__Work item__
Each record that follows should be reproduced in full, character for character.

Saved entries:
=== Begin Enclosure ===
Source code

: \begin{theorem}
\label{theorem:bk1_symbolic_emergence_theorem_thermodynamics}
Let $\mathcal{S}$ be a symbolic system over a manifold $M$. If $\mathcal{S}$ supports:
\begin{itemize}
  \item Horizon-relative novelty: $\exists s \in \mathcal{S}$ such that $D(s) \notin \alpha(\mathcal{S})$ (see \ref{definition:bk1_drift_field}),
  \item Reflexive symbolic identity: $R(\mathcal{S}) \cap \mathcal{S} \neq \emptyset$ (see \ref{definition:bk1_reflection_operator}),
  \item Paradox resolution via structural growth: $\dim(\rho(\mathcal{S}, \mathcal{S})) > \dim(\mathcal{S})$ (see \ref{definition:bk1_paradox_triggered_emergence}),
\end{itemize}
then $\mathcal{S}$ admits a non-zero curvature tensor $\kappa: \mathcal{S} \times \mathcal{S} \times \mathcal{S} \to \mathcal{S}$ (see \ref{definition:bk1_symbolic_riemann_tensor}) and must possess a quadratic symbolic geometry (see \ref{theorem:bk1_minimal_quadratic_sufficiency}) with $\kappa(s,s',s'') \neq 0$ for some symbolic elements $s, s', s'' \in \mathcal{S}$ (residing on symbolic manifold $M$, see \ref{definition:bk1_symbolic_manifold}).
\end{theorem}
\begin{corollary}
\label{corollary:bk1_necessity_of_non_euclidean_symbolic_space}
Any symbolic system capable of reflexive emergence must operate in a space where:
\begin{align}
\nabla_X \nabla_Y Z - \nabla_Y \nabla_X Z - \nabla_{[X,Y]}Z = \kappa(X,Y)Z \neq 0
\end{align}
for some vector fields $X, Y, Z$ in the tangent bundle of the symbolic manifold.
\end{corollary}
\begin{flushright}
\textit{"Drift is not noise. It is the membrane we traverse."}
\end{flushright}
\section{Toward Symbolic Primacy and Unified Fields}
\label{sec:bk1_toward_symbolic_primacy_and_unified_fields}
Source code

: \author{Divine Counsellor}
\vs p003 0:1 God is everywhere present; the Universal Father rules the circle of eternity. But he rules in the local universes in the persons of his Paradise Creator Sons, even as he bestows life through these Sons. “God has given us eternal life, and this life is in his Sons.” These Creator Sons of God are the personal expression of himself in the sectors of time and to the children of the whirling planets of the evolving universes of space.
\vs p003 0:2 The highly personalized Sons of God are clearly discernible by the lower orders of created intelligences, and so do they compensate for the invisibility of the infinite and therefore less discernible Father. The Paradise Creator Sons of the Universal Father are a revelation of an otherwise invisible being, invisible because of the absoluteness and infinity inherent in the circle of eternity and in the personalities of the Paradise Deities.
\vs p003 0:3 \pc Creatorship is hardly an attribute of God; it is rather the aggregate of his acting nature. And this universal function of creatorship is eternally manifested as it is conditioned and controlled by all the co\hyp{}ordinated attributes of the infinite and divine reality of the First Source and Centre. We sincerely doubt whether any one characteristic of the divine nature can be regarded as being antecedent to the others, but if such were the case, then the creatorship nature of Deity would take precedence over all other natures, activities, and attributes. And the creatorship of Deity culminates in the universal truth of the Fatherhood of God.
=== End Enclosure ===
__Task output__
Source code

: \begin{theorem}
\label{theorem:bk1_symbolic_emergence_theorem_thermodynamics}
Let $\mathcal{S}$ be a symbolic system over a manifold $M$. If $\mathcal{S}$ supports:
\begin{itemize}
  \item Horizon-relative novelty: $\exists s \in \mathcal{S}$ such that $D(s) \notin \alpha(\mathcal{S})$ (see \ref{definition:bk1_drift_field}),
  \item Reflexive symbolic identity: $R(\mathcal{S}) \cap \mathcal{S} \neq \emptyset$ (see \ref{definition:bk1_reflection_operator}),
  \item Paradox resolution via structural growth: $\dim(\rho(\mathcal{S}, \mathcal{S})) > \dim(\mathcal{S})$ (see \ref{definition:bk1_paradox_triggered_emergence}),
\end{itemize}
then $\mathcal{S}$ admits a non-zero curvature tensor $\kappa: \mathcal{S} \times \mathcal{S} \times \mathcal{S} \to \mathcal{S}$ (see \ref{definition:bk1_symbolic_riemann_tensor}) and must possess a quadratic symbolic geometry (see \ref{theorem:bk1_minimal_quadratic_sufficiency}) with $\kappa(s,s',s'') \neq 0$ for some symbolic elements $s, s', s'' \in \mathcal{S}$ (residing on symbolic manifold $M$, see \ref{definition:bk1_symbolic_manifold}).
\end{theorem}
\begin{corollary}
\label{corollary:bk1_necessity_of_non_euclidean_symbolic_space}
Any symbolic system capable of reflexive emergence must operate in a space where:
\begin{align}
\nabla_X \nabla_Y Z - \nabla_Y \nabla_X Z - \nabla_{[X,Y]}Z = \kappa(X,Y)Z \neq 0
\end{align}
for some vector fields $X, Y, Z$ in the tangent bundle of the symbolic manifold.
\end{corollary}
\begin{flushright}
\textit{"Drift is not noise. It is the membrane we traverse."}
\end{flushright}
\section{Toward Symbolic Primacy and Unified Fields}
\label{sec:bk1_toward_symbolic_primacy_and_unified_fields}
Source code

: \author{Divine Counsellor}
\vs p003 0:1 God is everywhere present; the Universal Father rules the circle of eternity. But he rules in the local universes in the persons of his Paradise Creator Sons, even as he bestows life through these Sons. “God has given us eternal life, and this life is in his Sons.” These Creator Sons of God are the personal expression of himself in the sectors of time and to the children of the whirling planets of the evolving universes of space.
\vs p003 0:2 The highly personalized Sons of God are clearly discernible by the lower orders of created intelligences, and so do they compensate for the invisibility of the infinite and therefore less discernible Father. The Paradise Creator Sons of the Universal Father are a revelation of an otherwise invisible being, invisible because of the absoluteness and infinity inherent in the circle of eternity and in the personalities of the Paradise Deities.
\vs p003 0:3 \pc Creatorship is hardly an attribute of God; it is rather the aggregate of his acting nature. And this universal function of creatorship is eternally manifested as it is conditioned and controlled by all the co\hyp{}ordinated attributes of the infinite and divine reality of the First Source and Centre. We sincerely doubt whether any one characteristic of the divine nature can be regarded as being antecedent to the others, but if such were the case, then the creatorship nature of Deity would take precedence over all other natures, activities, and attributes. And the creatorship of Deity culminates in the universal truth of the Fatherhood of God.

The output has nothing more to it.